A collection of essays entitled Points of Trauma : A Consideration of the Influence Personal and Collective Trauma has on Contemporary Art, was released in 2018.

Guy-Watkins has written for a number of magazines and held the post of UK Editor for Big Shot Magazine from June 2007 until 2009.

== Art ==

In 2007 Guy-Watkins curated the Ruhe Bewahren exhibition in Tacheles, Berlin.
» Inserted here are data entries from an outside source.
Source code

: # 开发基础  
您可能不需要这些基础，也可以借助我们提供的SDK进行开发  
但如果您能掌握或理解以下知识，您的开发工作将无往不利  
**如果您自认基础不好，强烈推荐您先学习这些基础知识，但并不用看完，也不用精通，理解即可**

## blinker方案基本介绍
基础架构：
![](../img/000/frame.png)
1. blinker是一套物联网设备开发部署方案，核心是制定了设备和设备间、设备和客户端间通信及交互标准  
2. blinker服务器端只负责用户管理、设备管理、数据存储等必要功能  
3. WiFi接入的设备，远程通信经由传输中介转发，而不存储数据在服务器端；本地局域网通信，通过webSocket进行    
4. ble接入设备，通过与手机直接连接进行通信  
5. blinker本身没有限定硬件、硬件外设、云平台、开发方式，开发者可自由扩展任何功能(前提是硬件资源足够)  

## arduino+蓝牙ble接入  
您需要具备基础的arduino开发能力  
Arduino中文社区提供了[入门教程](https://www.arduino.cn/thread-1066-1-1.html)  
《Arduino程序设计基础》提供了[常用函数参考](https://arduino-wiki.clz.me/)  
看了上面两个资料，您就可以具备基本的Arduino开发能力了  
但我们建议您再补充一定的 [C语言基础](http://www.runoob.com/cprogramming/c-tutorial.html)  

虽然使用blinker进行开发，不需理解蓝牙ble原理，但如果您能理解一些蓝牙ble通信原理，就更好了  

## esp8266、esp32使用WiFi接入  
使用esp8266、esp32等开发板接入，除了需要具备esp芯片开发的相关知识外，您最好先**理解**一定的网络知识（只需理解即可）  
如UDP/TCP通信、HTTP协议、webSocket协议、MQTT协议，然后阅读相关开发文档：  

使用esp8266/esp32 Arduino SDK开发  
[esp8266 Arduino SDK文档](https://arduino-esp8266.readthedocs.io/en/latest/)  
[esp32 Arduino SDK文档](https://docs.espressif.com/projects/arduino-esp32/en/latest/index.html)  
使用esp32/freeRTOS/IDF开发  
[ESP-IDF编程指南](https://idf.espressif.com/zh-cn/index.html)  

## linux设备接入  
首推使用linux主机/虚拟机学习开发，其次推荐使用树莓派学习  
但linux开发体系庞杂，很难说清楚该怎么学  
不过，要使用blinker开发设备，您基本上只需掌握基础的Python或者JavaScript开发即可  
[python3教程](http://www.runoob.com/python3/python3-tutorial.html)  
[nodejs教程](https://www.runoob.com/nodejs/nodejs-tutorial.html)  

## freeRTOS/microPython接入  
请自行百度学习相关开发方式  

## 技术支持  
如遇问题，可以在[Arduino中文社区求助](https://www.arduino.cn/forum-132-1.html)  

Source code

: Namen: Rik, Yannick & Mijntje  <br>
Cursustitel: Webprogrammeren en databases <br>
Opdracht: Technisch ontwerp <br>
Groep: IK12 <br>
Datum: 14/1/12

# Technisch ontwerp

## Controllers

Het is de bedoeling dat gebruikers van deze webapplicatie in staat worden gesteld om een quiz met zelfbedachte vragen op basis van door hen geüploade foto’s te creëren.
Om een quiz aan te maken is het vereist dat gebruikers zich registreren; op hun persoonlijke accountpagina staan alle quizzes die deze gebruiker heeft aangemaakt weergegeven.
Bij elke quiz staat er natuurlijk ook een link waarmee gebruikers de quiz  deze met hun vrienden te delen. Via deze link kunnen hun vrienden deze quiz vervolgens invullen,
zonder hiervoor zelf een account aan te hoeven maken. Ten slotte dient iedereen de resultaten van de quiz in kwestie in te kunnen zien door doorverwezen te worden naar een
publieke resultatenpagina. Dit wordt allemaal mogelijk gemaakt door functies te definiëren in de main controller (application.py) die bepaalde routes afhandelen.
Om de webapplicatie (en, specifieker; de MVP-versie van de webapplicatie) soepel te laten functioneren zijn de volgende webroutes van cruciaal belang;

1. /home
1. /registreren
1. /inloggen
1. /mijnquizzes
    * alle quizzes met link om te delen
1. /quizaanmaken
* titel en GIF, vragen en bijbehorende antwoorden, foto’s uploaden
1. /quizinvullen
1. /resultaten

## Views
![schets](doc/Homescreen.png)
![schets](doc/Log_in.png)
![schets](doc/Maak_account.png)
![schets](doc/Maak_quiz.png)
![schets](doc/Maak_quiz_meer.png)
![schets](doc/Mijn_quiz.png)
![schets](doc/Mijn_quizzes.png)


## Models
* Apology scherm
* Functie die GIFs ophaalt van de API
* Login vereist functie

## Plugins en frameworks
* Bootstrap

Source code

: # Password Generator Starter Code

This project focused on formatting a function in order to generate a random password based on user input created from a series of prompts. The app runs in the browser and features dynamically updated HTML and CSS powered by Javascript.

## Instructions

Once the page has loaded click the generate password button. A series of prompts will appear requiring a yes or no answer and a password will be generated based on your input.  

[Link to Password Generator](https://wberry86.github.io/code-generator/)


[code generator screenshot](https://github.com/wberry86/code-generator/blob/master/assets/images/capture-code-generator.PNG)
Guy-Watkins began work on a video work in 2007 entitled 'Postcard To Brooke', a project based around the poem Doubts by English poet Rupert Brooke. The work involved the filming of individuals reading the verse to camera, those who contributed included Nobel Prize–winning poet Seamus Heaney, artists Patrick Brill (Bob And Roberta Smith), Adham Faramawy, Marc Horowitz and Jessica Voorsanger, Mary Archer, comedians Mark Thomas, Tony Allen, Dylan Moran, John Seagrave, , Angus Lindsay and authors Patrick McCabe, Victoria Mary Clarke, Damian Barr and Ciarán Carson, as well as the poet laureate of Vancouver George McWhirter. During the period of March to September 2008, Guy-Watkins filmed these and over two hundred and fifty other individuals for the quest.

Postcard To Brooke was exhibited in 2008 at The Art Car Boot Fair, on Brick Lane, London; Miss Micks in Berlin, Gloucester Guildhall and The Flat Lake Festival, Clones, Co. Monaghan, Ireland.

In March 2008, Guy-Watkins was enlisted by American artist Marc Horowitz to assist in the writing and guest booking of 'The Me And You Show', an interactive exhibition, broadcast live on the internet from The Hayward Gallery in London.